Speaking at the China Mayors Forum yesterday, Shao Ning, vice-chairman of the commission, said he hoped all dealings in state assets - such as sales and takeovers of state enterprises - would eventually be conducted in the market.
Cities such as Shanghai and Shenzhen already require that state assets be sold in municipal versions of the market, where transactions are required to follow proper procedures so that transparency is guaranteed.
Commission officials said they were alarmed by the drain of resources taking place as some local governments sold off state assets at low prices. In some cases, there are concerns that the practice is driven by corruption, with government officials getting kickbacks in return for selling assets far below their market value.

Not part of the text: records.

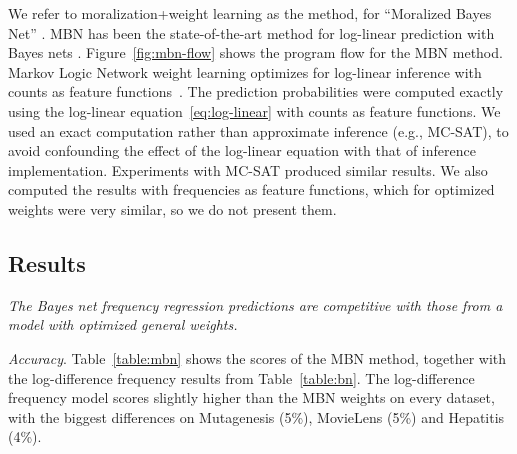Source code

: \documentclass[twoside,11pt]{article}
\newcommand{\point}[1]{\noindent\emph{#1}.}
\newcommand{\keypoint}[1]{{\em #1}}
\begin{document}
We refer to moralization+weight learning as the  method, for ``Moralized Bayes Net''   \cite{Khosravi2010}. 
MBN has been the state-of-the-art method for log-linear prediction with Bayes nets \cite{Schulte2012}. Figure~\ref{fig:mbn-flow} shows the program flow for the MBN method.
Markov Logic Network weight learning optimizes for log-linear inference with counts as feature functions~\cite{Schulte2011}. The prediction probabilities were computed exactly using the log-linear equation~\ref{eq:log-linear} with counts as feature functions. We used an exact computation rather than approximate inference
(e.g., MC-SAT), to avoid confounding the effect of the log-linear equation with that of inference implementation. Experiments with MC-SAT produced similar results. We also computed the results with frequencies as feature functions, which for optimized weights were very similar, so we do not present them. 





\subsection{Results}

\keypoint{The Bayes net frequency regression predictions are competitive with those from a model with optimized general weights.}

\point{Accuracy} Table~\ref{table:mbn} shows the scores of the MBN method, together with the log-difference frequency results from Table~\ref{table:bn}. The log-difference frequency model scores slightly higher than the MBN weights on every dataset, with the biggest differences on Mutagenesis (5\%),  MovieLens (5\%) and Hepatitis (4\%). 
\end{document}
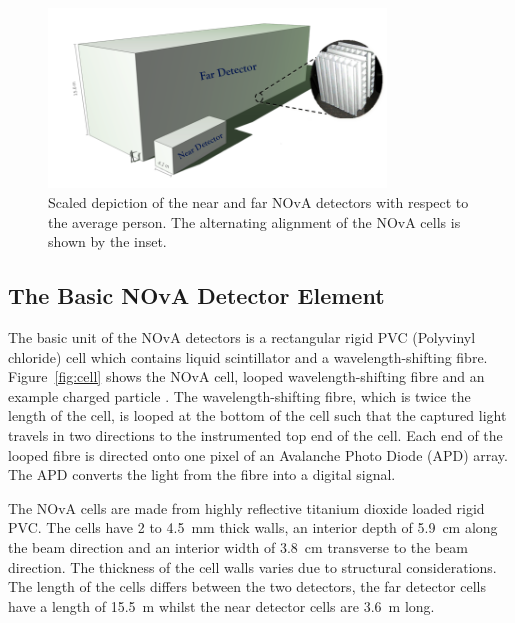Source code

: \begin{figure}
  \centering
  \includegraphics[width=0.8\textwidth]{../../img/det/gen/both_detectors.png} 
  \caption{
    Scaled depiction of the near and far NOvA
    detectors with respect to the average person.
    The alternating alignment of the NOvA
    cells is shown by the inset. }
  \label{fig:bothDets}
\end{figure} 


\subsection{The Basic NOvA Detector Element} \label{sec:cell}

The basic unit of the NOvA detectors is a rectangular rigid PVC
(Polyvinyl chloride) cell
which contains liquid scintillator and a wavelength-shifting
fibre. %
Figure~\ref{fig:cell} shows the NOvA cell, looped wavelength-shifting
fibre and an example charged particle .
The wavelength-shifting fibre, which is twice
the length of the 
cell, is looped at the bottom of the cell such that the captured light
travels in two directions to the instrumented top end of the cell. 
Each end of the looped fibre is directed onto one pixel of an
Avalanche Photo Diode (APD) array.
The APD converts the light from the fibre into a digital signal.


The NOvA cells are made from highly reflective titanium dioxide loaded
rigid PVC. The cells have 2 to 4.5~mm thick walls, an interior depth
of 5.9~cm along the beam direction and an interior width of 3.8~cm
transverse to the beam direction. The thickness of the cell walls
varies due to structural considerations.
The length of the cells differs
between the two detectors, the far detector cells have a length of
15.5~m whilst the near detector cells are 3.6~m long.


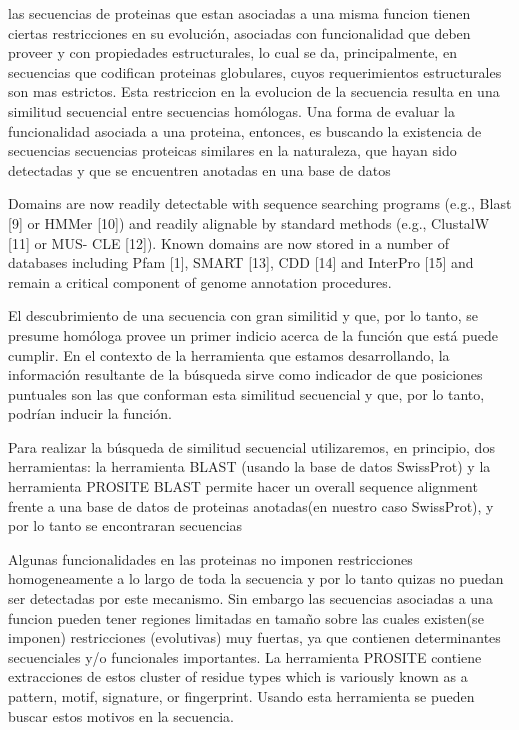 las secuencias de proteinas que estan asociadas a una misma funcion tienen ciertas restricciones en su evolución, 
asociadas con funcionalidad que deben proveer y con propiedades estructurales, lo cual se da, 
principalmente, en secuencias que codifican proteinas globulares, cuyos requerimientos estructurales son mas estrictos. 
Esta restriccion en la evolucion de la secuencia resulta en una similitud secuencial entre secuencias homólogas.
Una forma de evaluar la funcionalidad asociada a una proteina, entonces, es buscando la existencia de secuencias secuencias proteicas similares en la naturaleza, que hayan sido detectadas y que se encuentren anotadas en una base de datos

Domains are now readily detectable with sequence searching programs (e.g., Blast [9] or HMMer [10]) and readily alignable by standard methods (e.g., ClustalW [11] or MUS-
CLE [12]). Known domains are now stored in a number of databases including Pfam [1], SMART [13], CDD [14] and
InterPro [15] and remain a critical component of genome annotation procedures. 

El descubrimiento de una secuencia con gran similitid y que, por lo tanto, se presume homóloga provee un primer indicio acerca de la función que está puede cumplir. 
En el contexto de la herramienta que estamos desarrollando, la información resultante de la búsqueda sirve como indicador de que posiciones puntuales son las que conforman esta similitud secuencial y que, por lo tanto, podrían inducir la función. 

Para realizar la búsqueda de similitud secuencial utilizaremos, en principio, dos herramientas:  
la herramienta BLAST (usando la base de datos SwissProt) y la herramienta PROSITE
BLAST permite hacer un overall sequence alignment frente a una base de datos de proteinas anotadas(en nuestro caso SwissProt), y por lo tanto se encontraran secuencias 

Algunas funcionalidades en las proteinas no imponen restricciones homogeneamente a lo largo de toda la secuencia y por lo tanto quizas no puedan ser detectadas por este mecanismo.
Sin embargo las secuencias asociadas a una funcion pueden tener regiones limitadas en tamaño sobre las cuales existen(se imponen) restricciones (evolutivas) muy fuertas, ya que contienen determinantes secuenciales y/o funcionales importantes.
La herramienta PROSITE contiene extracciones de estos cluster of residue types which is variously known as a pattern, motif, signature, or fingerprint. 
Usando esta herramienta se pueden buscar estos motivos en la secuencia. 

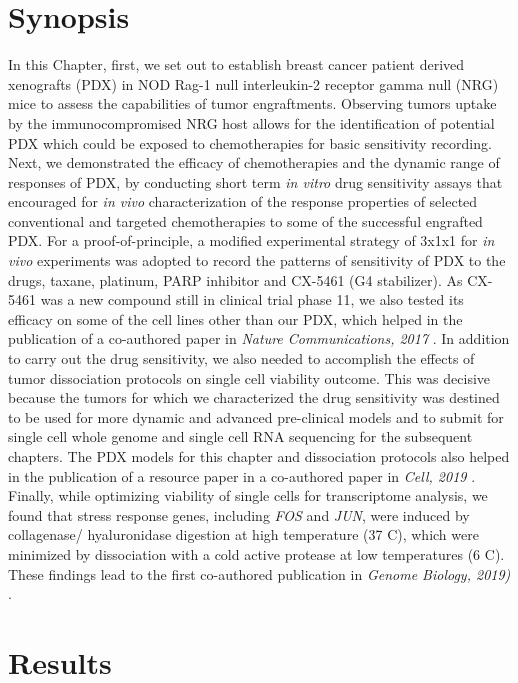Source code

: \section{Synopsis}
 In this Chapter, first, we set out to establish  breast cancer patient derived xenografts (PDX) in NOD Rag-1 null interleukin-2 receptor gamma null (NRG) mice to assess the capabilities of tumor  engraftments. Observing tumors uptake by the immunocompromised NRG host allows 
 for the identification of potential PDX which could be exposed to chemotherapies for basic sensitivity recording. Next, we demonstrated the efficacy of chemotherapies and the dynamic range of responses of PDX, by conducting short term \textit{in vitro} drug sensitivity assays that encouraged for \textit{in vivo} characterization of the response properties of selected conventional and targeted chemotherapies to some of the successful engrafted  PDX.  For a proof-of-principle, a modified experimental strategy of 3x1x1 for \textit{ in vivo} experiments was adopted to record the patterns of sensitivity of PDX to the drugs, taxane, platinum, PARP inhibitor and CX-5461 (G4 stabilizer). As CX-5461 was a new compound still in clinical trial phase 11, we also tested its efficacy on some of the cell lines other than our PDX, which helped in the publication of a co-authored paper in \textit{Nature Communications, 2017} \cite{xu2017cx}. In addition to carry out the drug sensitivity, we also needed to accomplish the effects of  tumor dissociation protocols on single cell viability outcome. This was decisive because the tumors for which we characterized the drug sensitivity was destined to be used for more dynamic and advanced pre-clinical models and to submit for single cell whole genome and single cell RNA sequencing for the subsequent chapters. The PDX models for this chapter and dissociation protocols also helped in the publication of a resource paper in a co-authored paper in \textit {Cell, 2019} \cite{laks2019clonal}. Finally, while optimizing viability of single cells for transcriptome analysis, we found that stress response genes, including \textit{FOS} and \textit{JUN}, were induced by collagenase/ hyaluronidase digestion at high temperature (37 \textdegree C), which were minimized by dissociation with a cold active protease at low temperatures (6 \textdegree C). These findings lead to the first co-authored publication in \textit {Genome Biology, 2019)} \cite{o2019dissociation}.
 
\section{Results}

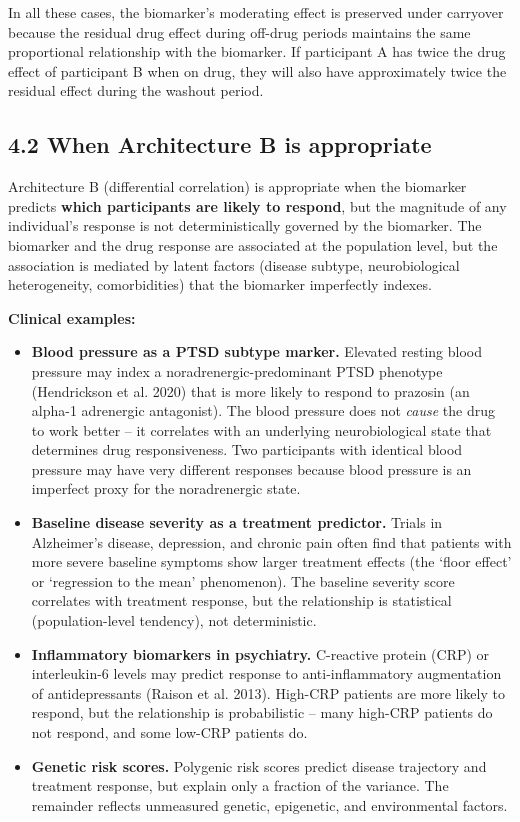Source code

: \documentclass[11pt]{article}
\begin{document}
In all these cases, the biomarker's moderating effect is
preserved under carryover because the residual drug effect during
off-drug periods maintains the same proportional relationship
with the biomarker. If participant A has twice the drug effect of
participant B when on drug, they will also have approximately
twice the residual effect during the washout period.

\subsection{4.2 When Architecture B is appropriate}

Architecture B (differential correlation) is appropriate when
the biomarker predicts \textbf{which participants are likely to
respond}, but the magnitude of any individual's response is not
deterministically governed by the biomarker. The biomarker and
the drug response are associated at the population level, but
the association is mediated by latent factors (disease subtype,
neurobiological heterogeneity, comorbidities) that the biomarker
imperfectly indexes.

\textbf{Clinical examples:}

\begin{itemize}
\item \textbf{Blood pressure as a PTSD subtype marker.} Elevated resting
  blood pressure may index a noradrenergic-predominant PTSD
  phenotype (Hendrickson et al. 2020) that is more likely to
  respond to prazosin (an alpha-1 adrenergic antagonist). The
  blood pressure does not \textit{cause} the drug to work better --
  it correlates with an underlying neurobiological state that
  determines drug responsiveness. Two participants with
  identical blood pressure may have very different responses
  because blood pressure is an imperfect proxy for the
  noradrenergic state.

\item \textbf{Baseline disease severity as a treatment predictor.} Trials
  in Alzheimer's disease, depression, and chronic pain often
  find that patients with more severe baseline symptoms show
  larger treatment effects (the `floor effect' or `regression
  to the mean' phenomenon). The baseline severity score
  correlates with treatment response, but the relationship is
  statistical (population-level tendency), not deterministic.

\item \textbf{Inflammatory biomarkers in psychiatry.} C-reactive protein
  (CRP) or interleukin-6 levels may predict response to
  anti-inflammatory augmentation of antidepressants (Raison
  et al. 2013). High-CRP patients are more likely to respond,
  but the relationship is probabilistic -- many high-CRP
  patients do not respond, and some low-CRP patients do.

\item \textbf{Genetic risk scores.} Polygenic risk scores predict disease
  trajectory and treatment response, but explain only a fraction
  of the variance. The remainder reflects unmeasured genetic,
  epigenetic, and environmental factors.
\end{itemize}
\end{document}
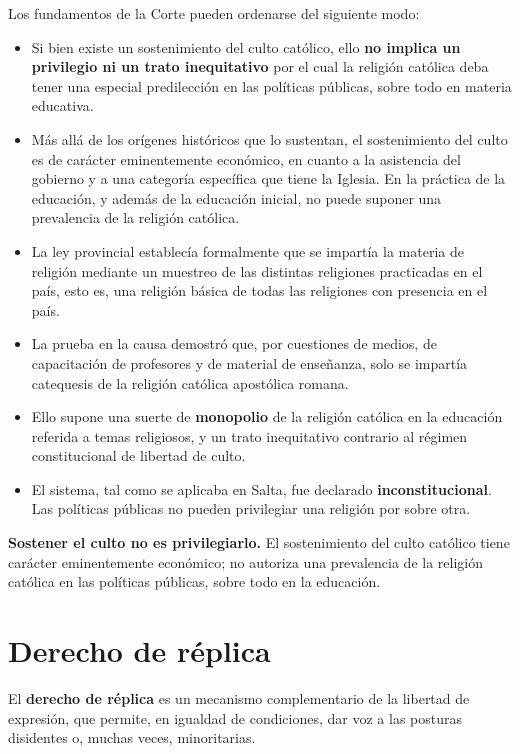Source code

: \documentclass[12pt,oneside]{book}
\begin{document}
Los fundamentos de la Corte pueden ordenarse del siguiente modo:
\begin{itemize}
    \item Si bien existe un sostenimiento del culto católico, ello \textbf{no implica un privilegio ni un trato inequitativo} por el cual la religión católica deba tener una especial predilección en las políticas públicas, sobre todo en materia educativa.
    \item Más allá de los orígenes históricos que lo sustentan, el sostenimiento del culto es de carácter eminentemente económico, en cuanto a la asistencia del gobierno y a una categoría específica que tiene la Iglesia. En la práctica de la educación, y además de la educación inicial, no puede suponer una prevalencia de la religión católica.
    \item La ley provincial establecía formalmente que se impartía la materia de religión mediante un muestreo de las distintas religiones practicadas en el país, esto es, una religión básica de todas las religiones con presencia en el país.
    \item La prueba en la causa demostró que, por cuestiones de medios, de capacitación de profesores y de material de enseñanza, solo se impartía catequesis de la religión católica apostólica romana.
    \item Ello supone una suerte de \textbf{monopolio} de la religión católica en la educación referida a temas religiosos, y un trato inequitativo contrario al régimen constitucional de libertad de culto.
    \item El sistema, tal como se aplicaba en Salta, fue declarado \textbf{inconstitucional}. Las políticas públicas no pueden privilegiar una religión por sobre otra.
\end{itemize}

\begin{important}
\textbf{Sostener el culto no es privilegiarlo.} El sostenimiento del culto católico tiene carácter eminentemente económico; no autoriza una prevalencia de la religión católica en las políticas públicas, sobre todo en la educación.
\end{important}

\section{Derecho de réplica}

El \textbf{derecho de réplica} es un mecanismo complementario de la libertad de expresión, que permite, en igualdad de condiciones, dar voz a las posturas disidentes o, muchas veces, minoritarias.
\end{document}
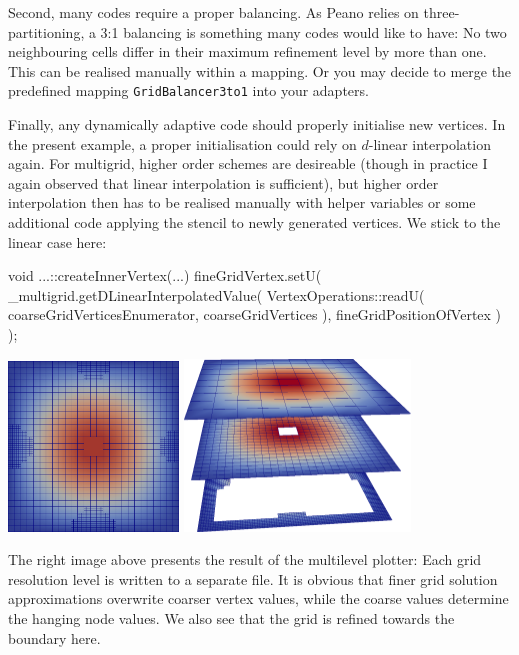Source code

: \noindent
Second, many codes require a proper balancing. 
As Peano relies on three-partitioning, a 3:1 balancing is something many codes
would like to have: 
No two neighbouring cells differ in their maximum refinement level by more than
one.
This can be realised manually within a mapping. 
Or you may decide to merge the predefined mapping \texttt{GridBalancer3to1} into 
your adapters. 



Finally, any dynamically adaptive code should properly initialise new vertices. 
In the present example, a proper initialisation could rely on $d$-linear
interpolation again.
For multigrid, higher order schemes are desireable (though in practice I again
observed that linear interpolation is sufficient), but higher order
interpolation then has to be realised manually with helper variables or some
additional code applying the stencil to newly generated vertices.
We stick to the linear case here:
\begin{code}
void ...::createInnerVertex(...) {
  fineGridVertex.setU(
    _multigrid.getDLinearInterpolatedValue(
      VertexOperations::readU( coarseGridVerticesEnumerator, coarseGridVertices ),
      fineGridPositionOfVertex
    )
  );
}
\end{code}


\begin{center}
  \includegraphics[width=0.34\textwidth]{42_matrix-free-multigrid/DynamicB.png}
  \includegraphics[width=0.45\textwidth]{42_matrix-free-multigrid/MultiLevel.png}
\end{center}

\noindent
The right image above presents the result of the multilevel plotter:
Each grid resolution level is written to a separate file.
It is obvious that finer grid solution approximations overwrite coarser vertex
values, while the coarse values determine the hanging node values.
We also see that the grid is refined towards the boundary here.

'The drain is pretty serious,' said Ji Xiaonan, director of the asset management commission's research office, adding that some local governments still dealt outside proper state-assets-trading markets despite a warning from the Communist Party's Central Commission for Discipline Inspection.
Commission officials said the privatisation of state enterprises at reasonable prices should be encouraged.
Zhang Delin, head of the commission's regulation bureau, said research was being carried out to determine rules for the national market, but she refused to give details about the nature of the rules or when they would be adopted.
The central government set up the asset management commission in March to oversee 196 top state enterprises with combined assets of 7 trillion yuan (HK$6.6 trillion).
However, months before the body was formally established, local officials began a privatisation spree of assets under their control. The government has said it also intends to establish provincial asset management commissions.